The 'shoulder seam' is actually a dart.

The pattern information describes the sleeves as 'kimono at front and raglan at back'. The back piece joins to the front along the top edge, and the back sections overlap each other.

There are a few tricky joins, and a lot of narrows hems sewn on bias edges. In the end I did the main seams by machine, but for anything complex went with what has become my mantra since starting the Historical Sew Fortnightly challenges: if in doubt, sew it by hand!

The scarf particularly intrigued me, so here it is, step by step.

On the right scarf, turn in the lower edge by 1.5cm / ⅝", baste and trim. Sew a narrow hem at the end.

Right scarf, showing organza reinforcement

On the left scarf, turn in the upper edge by 1.5cm / ⅝", baste and trim. Sew a narrow hem at the end.

Left scarf

Pin the unfinished edges together, right sides together, and stitch. Do not press the seam open. I did so initially, but then discovered that it did the finished look no favours whatsoever, so had to turn the finished scarf inside out to press the seam flat again.

Raw edges placed together

Slipstitch the basted edges together, wrong sides together.

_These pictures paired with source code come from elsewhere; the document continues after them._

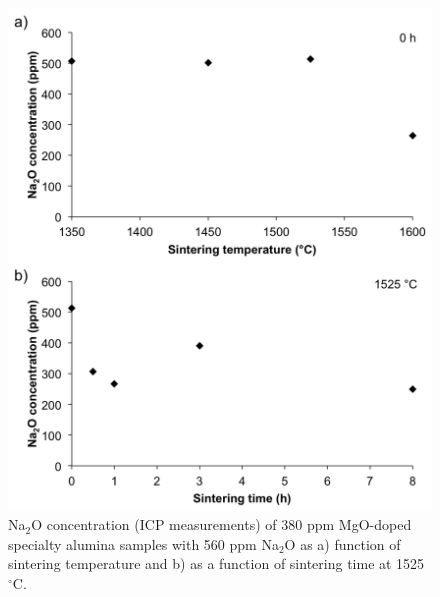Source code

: \newpage
\begin{figure}[H]
	\centering
	\includegraphics[width=\textwidth]{Chapter-3/Figures/Figure12.png}
	\caption{Na$_{2}$O concentration (ICP measurements) of 380 ppm MgO-doped specialty alumina samples with 560 ppm Na$_{2}$O as a) function of sintering temperature and b) as a function of sintering time at 1525 $^{\circ}$C.}
	\label{Ch3-figure:Figure12}
\end{figure}

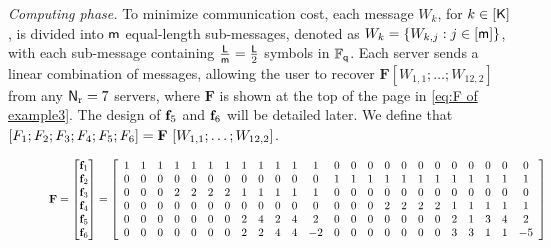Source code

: \documentclass[conference,letterpaper]{IEEEtran}
\begin{document}
\begin{example}
{\it Computing phase.}
To minimize communication cost, each message $W_k$, for $k \in [\Ksf]$, is divided into $\msf$ equal-length sub-messages, denoted as $W_k = \{W_{k,j} : j \in [\msf]\}$, with each sub-message containing $\frac{\Lsf}{\msf} = \frac{\Lsf}{2}$ symbols in $\mathbb{F}_{\qsf}$. Each server sends a linear combination of messages, allowing the user to recover
\(\mathbf{F} [W_{1,1}; \ldots; W_{12,2}]\) from any \(\Nsf_{\rm r} = 7\) servers, where
\(\mathbf{F}\) is shown at the top of the page in \eqref{eq:F of example3}. The design of \(\fv_5\) and \(\fv_6\) will be detailed later.
We define that $[F_1;F_2;F_3;F_4;F_5;F_6]=  {\bf F} \  [W_{1,1};\ldots;W_{12,2}] $.
\begin{figure}
\begin{equation}
\scalebox{0.8}{%
\(
{\bf F} = \begin{bmatrix}  
 {\fv}_1 \\
 {\fv}_2 \\
 {\fv}_3 \\
 {\fv}_4\\
 {\fv}_5 \\
 {\fv}_6
\end{bmatrix}
=
\left[
\begin{array}{cccccccccccccccccccccccc}
  1 & 1 & 1 & 1 & 1 & 1 & 1 & 1 & 1 & 1 & 1 & 1 & 0 & 0 & 0 & 0 & 0 & 0 & 0 & 0 & 0 & 0 & 0 & 0 \\
  0 & 0 & 0 & 0 & 0 & 0 & 0 & 0 & 0 & 0 & 0 & 0 & 1 & 1 & 1 & 1 & 1 & 1 & 1 & 1 & 1 & 1 & 1 & 1 \\
  0 & 0 & 0 & 2 & 2 & 2 & 2 & 1 & 1 & 1 & 1 & 1 & 0 & 0 & 0 & 0 & 0 & 0 & 0 & 0 & 0 & 0 & 0 & 0 \\
  0 & 0 & 0 & 0 & 0 & 0 & 0 & 0 & 0 & 0 & 0 & 0 & 0 & 0 & 0 & 2 & 2 & 2 & 2 & 1 & 1 & 1 & 1 & 1 \\
  0 & 0 & 0 & 0 & 0 & 0 & 0 & 2 & 4 & 2 & 4 & 2 & 0 & 0 & 0 & 0 & 0 & 0 & 0 & 2 & 1 & 3 & 4 & 2 \\
  0 & 0 & 0 & 0 & 0 & 0 & 0 & 2 & 2 & 4 & 4 & -2 & 0 & 0 & 0 & 0 & 0 & 0 & 0 & 3 & 3 & 1 & 1 & -5 \\
\end{array}
\right]
\)
}
\label{eq:F of example3}
\end{equation}
\end{figure}



\end{example}
\end{document}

Ready to slipstitch the basted edges, wrong side

The end result should be a twisted fabric tube.

The completed scarf, right side

The ties are attached to the ends of the back pieces. Because I had shortened the pattern along the alteration mark at the bottom of the front and back pieces, the tie was much wider than the piece it was to be sewn to, so I had to pleat it slightly. There is a fabric bound buttonhole near the side seam in the left back piece, through which the right tie passes.

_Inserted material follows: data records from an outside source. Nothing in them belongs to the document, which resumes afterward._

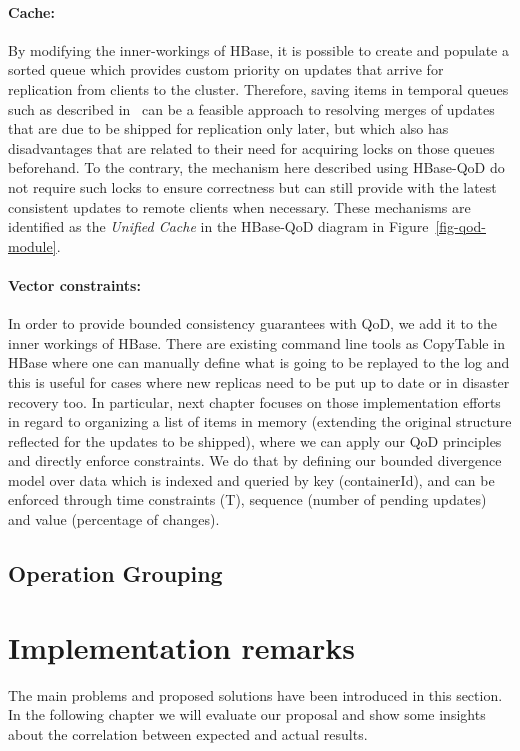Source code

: \paragraph*{Cache:}
By modifying the inner-workings of HBase, it is possible to create and populate a sorted queue which provides custom priority on updates that arrive for replication from clients to the cluster. Therefore, saving items in temporal queues such as described in~\cite{Kraska:2009} can be a feasible approach to resolving merges of updates that are due to be shipped for replication only later, but which also has disadvantages that are related to their need for acquiring locks on those queues beforehand. To the contrary, the mechanism here described using HBase-QoD do not require such locks to ensure correctness but can still provide with the latest consistent updates to remote clients when necessary. These mechanisms are identified as the \emph{Unified Cache} in the HBase-QoD diagram in Figure~\ref{fig-qod-module}.

\paragraph*{Vector constraints:}
In order to provide bounded consistency guarantees with QoD, we add it to the inner workings of HBase. There are existing command line tools as CopyTable in HBase where one can manually define what is going to be replayed to the log and this is useful for cases where new replicas need to be put up to date or in disaster recovery too. In particular, next chapter focuses on those implementation efforts in regard to organizing a list of items in memory (extending the original structure reflected for the updates to be shipped), where we can apply our QoD principles and directly enforce constraints. We do that by defining our bounded divergence model over data which is indexed and queried by key (containerId), and can be enforced through time constraints (T), sequence (number of pending updates) and value (percentage of changes).


\subsection{Operation Grouping}\label{grouping}
 


\section{Implementation remarks}\label{summary-implementation}
The main problems and proposed solutions have been introduced in this section. In the following chapter we will evaluate our proposal and show some insights about the correlation between expected and actual results.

So here is the completed blouse.

Front view

Side view

Close-up of shoulder, showing dart, back seam and scarf

Back view

What the flash photography doesn't show is that the fabric is thinner than I had realised, and so the blouse will need something underneath to keep it decent. The perfect excuse to make a 1930s camisole! And the 'Bodice' challenge is coming up!

Another problem is that I made my usual adjustment to a Vogue pattern, shortening it by 5cm / 2". However what I hadn't taken into account is that there is no skirt to add weight and pull the waistline down a bit. If I make this again, I will make it slightly longer.

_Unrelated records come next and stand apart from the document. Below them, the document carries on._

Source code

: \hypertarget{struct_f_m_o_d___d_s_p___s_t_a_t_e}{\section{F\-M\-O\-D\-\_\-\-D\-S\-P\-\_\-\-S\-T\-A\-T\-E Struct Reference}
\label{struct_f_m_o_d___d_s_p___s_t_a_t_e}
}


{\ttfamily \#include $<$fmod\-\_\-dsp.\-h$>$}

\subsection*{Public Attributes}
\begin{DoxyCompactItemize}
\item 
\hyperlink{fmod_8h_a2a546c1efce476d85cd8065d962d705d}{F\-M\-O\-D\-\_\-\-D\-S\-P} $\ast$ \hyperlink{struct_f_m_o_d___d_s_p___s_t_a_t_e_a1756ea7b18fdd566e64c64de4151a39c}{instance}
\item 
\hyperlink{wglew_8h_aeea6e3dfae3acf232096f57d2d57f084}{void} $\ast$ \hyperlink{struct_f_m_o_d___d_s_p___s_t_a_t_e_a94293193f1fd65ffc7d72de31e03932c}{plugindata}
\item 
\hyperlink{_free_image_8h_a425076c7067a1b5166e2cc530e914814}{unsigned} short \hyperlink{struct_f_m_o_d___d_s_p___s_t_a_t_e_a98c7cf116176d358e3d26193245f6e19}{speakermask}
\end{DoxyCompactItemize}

On the plus side, I took the Dreamstress' advice about reissued vintage patterns, and made it up a size smaller than I would usually use. Apart from the length, the result is a perfect fit. Thanks Leimomi!

The small print:
The Challenge: Pink.
Fabric: Washed satin fabric of unknown but man-made composition (my local fabric shop isn't too good on labelling!)
Pattern: Vintage Vogue 2859.
Year: 1935
Notions: Thread
How historically accurate is it? The pattern is a re-issue of a Vogue 1930s design, construction is accurate for the period, and synthetic fabric was a possibility by that date, so about 80%.
Hours to complete: About 10 (way too much of which was spent trying to decipher the instructions).
First worn: Not yet. However I will have to wear it outdoors, and take pictures, so I can post some accurate images of the colour.
Total cost: Fabric £3.89, thread £1.60, pattern from stash, so £5.49.


  1. What a gorgeous blouse! I love the color and the overall design! You did a marvelous job on this! I can't wait to see pictures of you wearing it!

    1. Thank you Gina. I've been busy this weekend attending a Middle Eastern dance festival (and buying fabric in the souk for a future challenge - one which I wasn't originally planning to do!), but hopefully I'll get some pictures taken soon.